* Task brief *
State only how many lines below include the word "price".

::::::

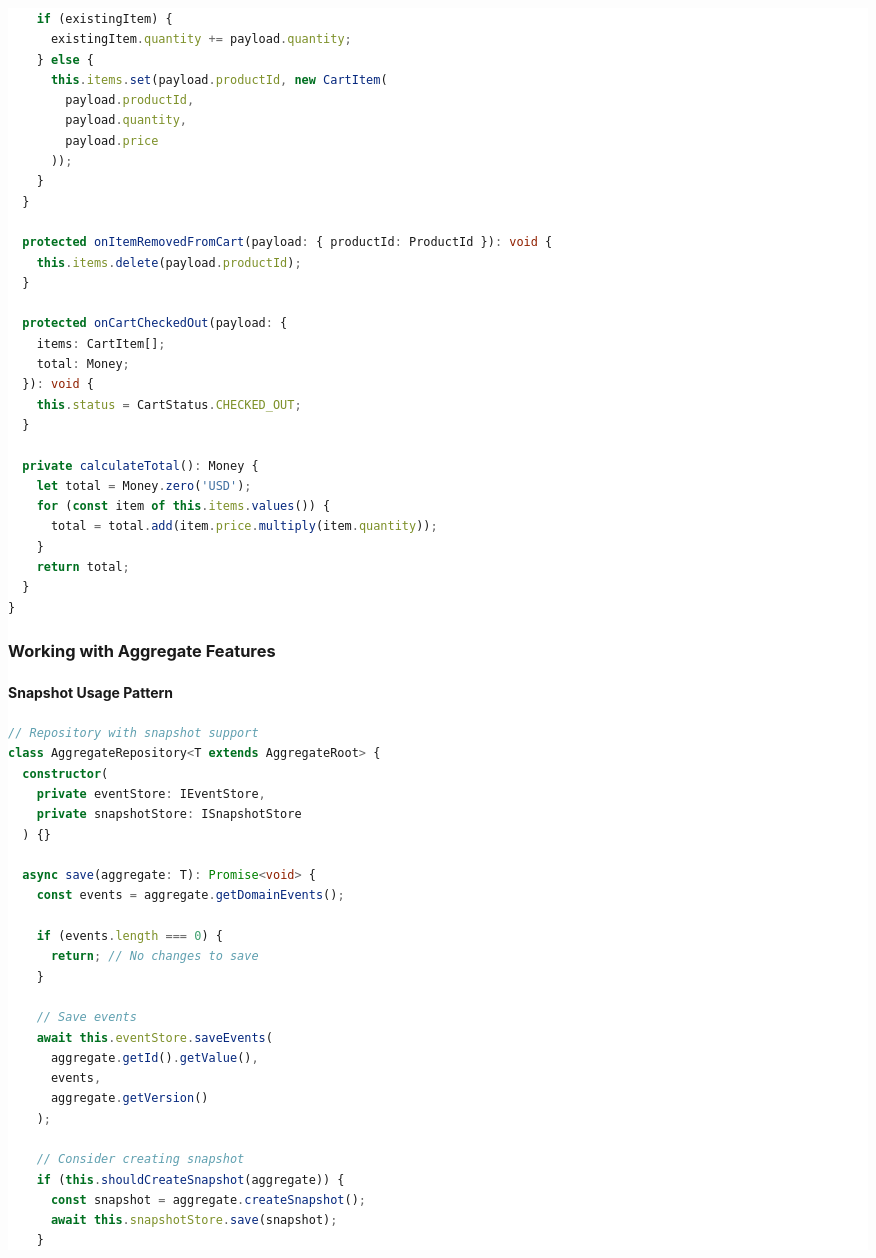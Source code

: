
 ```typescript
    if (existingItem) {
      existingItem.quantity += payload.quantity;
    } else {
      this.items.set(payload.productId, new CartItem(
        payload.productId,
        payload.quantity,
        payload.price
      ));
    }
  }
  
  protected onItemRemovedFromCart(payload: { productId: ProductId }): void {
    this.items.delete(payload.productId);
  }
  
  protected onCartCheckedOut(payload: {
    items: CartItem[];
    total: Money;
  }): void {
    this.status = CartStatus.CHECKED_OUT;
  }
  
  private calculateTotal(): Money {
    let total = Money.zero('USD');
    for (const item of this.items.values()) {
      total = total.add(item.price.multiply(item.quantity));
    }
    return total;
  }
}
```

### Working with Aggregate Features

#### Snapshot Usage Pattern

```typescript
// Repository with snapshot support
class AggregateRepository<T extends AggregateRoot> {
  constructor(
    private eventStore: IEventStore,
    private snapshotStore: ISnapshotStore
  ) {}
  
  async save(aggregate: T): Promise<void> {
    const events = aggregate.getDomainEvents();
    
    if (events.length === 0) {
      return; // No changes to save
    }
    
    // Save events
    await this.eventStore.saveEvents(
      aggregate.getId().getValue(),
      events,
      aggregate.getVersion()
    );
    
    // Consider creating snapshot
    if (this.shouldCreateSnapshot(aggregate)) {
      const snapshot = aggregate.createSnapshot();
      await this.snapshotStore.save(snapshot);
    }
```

::::::

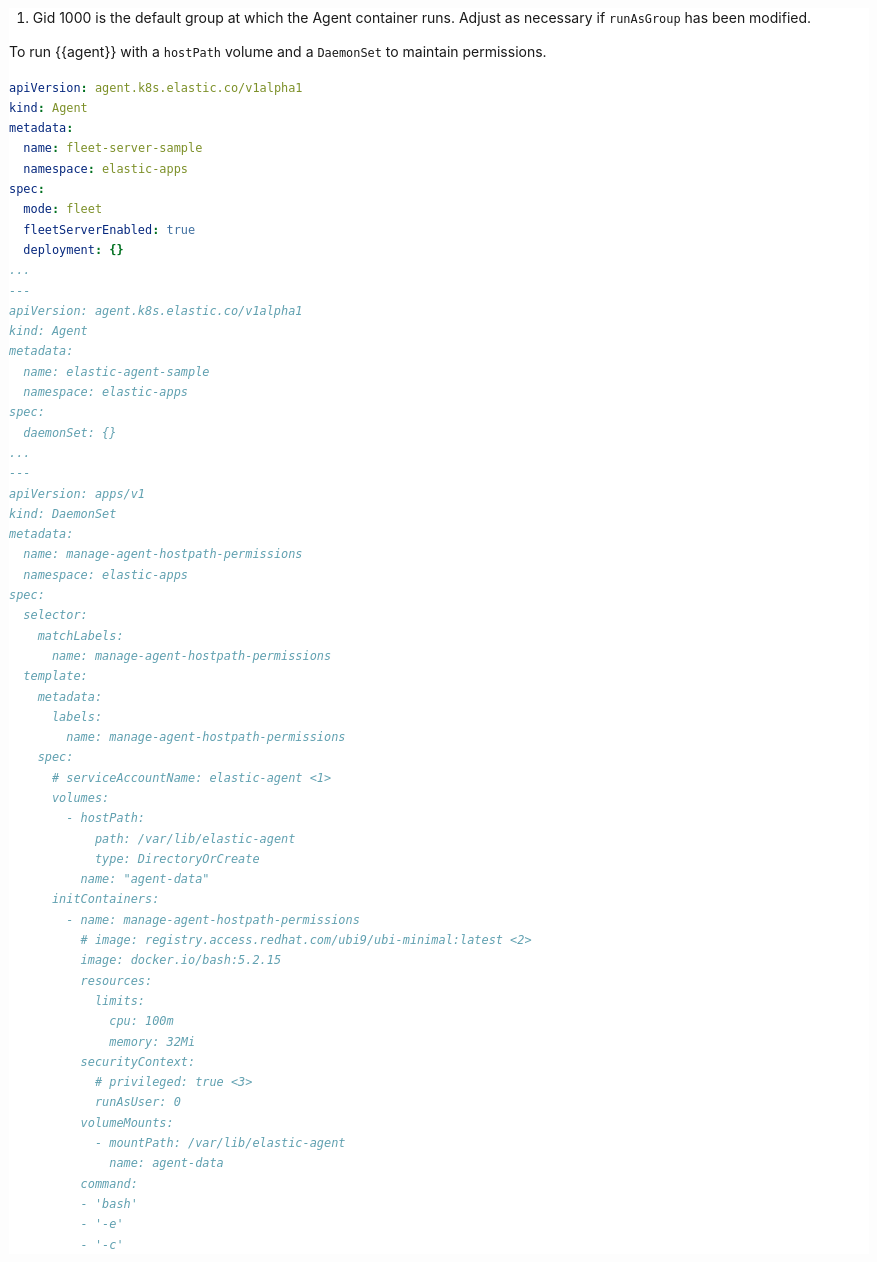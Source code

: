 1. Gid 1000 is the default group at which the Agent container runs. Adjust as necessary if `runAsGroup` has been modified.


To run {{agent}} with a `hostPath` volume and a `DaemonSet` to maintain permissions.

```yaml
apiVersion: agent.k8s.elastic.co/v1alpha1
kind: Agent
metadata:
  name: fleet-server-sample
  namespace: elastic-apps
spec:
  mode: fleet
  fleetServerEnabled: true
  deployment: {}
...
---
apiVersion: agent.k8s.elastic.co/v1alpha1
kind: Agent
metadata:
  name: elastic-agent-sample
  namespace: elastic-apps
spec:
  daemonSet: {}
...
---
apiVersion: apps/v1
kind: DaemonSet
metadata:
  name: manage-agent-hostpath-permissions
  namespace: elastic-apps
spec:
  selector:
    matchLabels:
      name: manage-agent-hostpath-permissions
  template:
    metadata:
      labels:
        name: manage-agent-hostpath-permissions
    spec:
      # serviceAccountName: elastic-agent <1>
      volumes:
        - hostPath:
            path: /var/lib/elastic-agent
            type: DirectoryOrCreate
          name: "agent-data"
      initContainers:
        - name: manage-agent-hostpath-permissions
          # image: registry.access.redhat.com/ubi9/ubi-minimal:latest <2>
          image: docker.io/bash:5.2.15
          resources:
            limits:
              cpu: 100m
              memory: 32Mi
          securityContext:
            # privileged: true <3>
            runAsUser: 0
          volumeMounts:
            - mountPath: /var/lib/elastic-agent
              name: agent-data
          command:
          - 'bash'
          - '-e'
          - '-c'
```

::::::

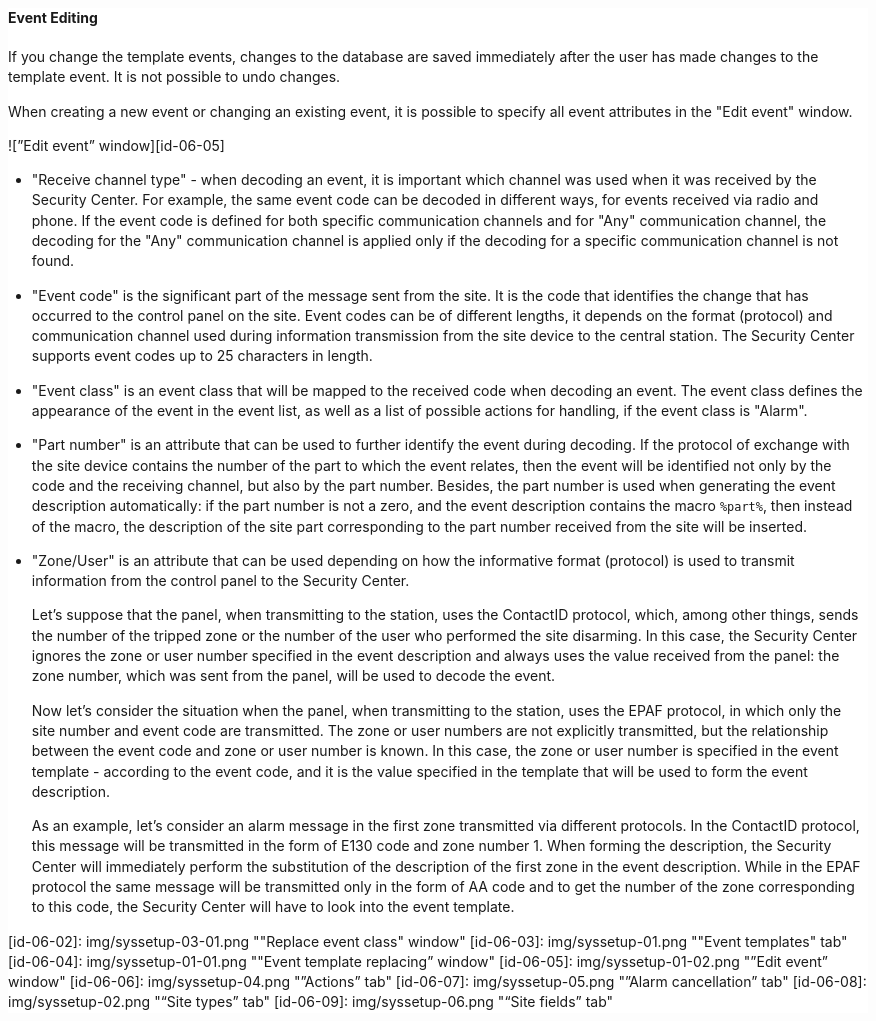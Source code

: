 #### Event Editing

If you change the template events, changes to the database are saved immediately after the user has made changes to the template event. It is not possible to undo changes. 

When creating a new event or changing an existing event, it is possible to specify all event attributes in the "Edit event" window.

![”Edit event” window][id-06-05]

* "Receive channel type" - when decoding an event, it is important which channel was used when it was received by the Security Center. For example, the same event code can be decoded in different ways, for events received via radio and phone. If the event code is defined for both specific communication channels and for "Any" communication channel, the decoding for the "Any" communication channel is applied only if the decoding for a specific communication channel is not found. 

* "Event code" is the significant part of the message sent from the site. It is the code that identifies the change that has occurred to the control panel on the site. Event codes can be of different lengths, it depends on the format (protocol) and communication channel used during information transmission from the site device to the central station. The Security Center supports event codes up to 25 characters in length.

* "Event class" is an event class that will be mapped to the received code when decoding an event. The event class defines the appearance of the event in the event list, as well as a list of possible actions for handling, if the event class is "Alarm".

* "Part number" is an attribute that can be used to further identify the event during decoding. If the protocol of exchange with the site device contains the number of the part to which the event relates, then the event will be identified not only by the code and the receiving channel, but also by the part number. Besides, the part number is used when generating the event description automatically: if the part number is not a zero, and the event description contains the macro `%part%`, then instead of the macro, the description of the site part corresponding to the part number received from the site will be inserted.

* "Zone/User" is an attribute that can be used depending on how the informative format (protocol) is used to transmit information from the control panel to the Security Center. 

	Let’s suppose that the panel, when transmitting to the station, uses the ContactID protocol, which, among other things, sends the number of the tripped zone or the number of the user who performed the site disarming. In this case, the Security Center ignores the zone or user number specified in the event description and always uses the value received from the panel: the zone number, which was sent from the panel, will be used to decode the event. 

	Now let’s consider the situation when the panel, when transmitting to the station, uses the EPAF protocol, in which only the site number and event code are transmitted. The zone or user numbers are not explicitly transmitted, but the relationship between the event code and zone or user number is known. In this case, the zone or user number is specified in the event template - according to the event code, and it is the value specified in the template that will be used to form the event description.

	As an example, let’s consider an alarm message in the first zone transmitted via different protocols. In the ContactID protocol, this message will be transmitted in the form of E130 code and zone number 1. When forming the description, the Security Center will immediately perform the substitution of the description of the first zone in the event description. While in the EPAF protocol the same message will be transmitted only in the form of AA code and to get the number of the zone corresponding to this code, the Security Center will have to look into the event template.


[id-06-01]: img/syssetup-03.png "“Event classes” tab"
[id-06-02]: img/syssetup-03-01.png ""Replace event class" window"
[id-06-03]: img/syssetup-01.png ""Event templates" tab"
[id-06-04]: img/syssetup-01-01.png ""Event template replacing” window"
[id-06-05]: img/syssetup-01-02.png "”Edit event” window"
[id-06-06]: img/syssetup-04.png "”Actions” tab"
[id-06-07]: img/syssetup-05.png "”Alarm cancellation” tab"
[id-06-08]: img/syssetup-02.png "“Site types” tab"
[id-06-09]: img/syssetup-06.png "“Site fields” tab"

::::::

* Response to the exercise *
2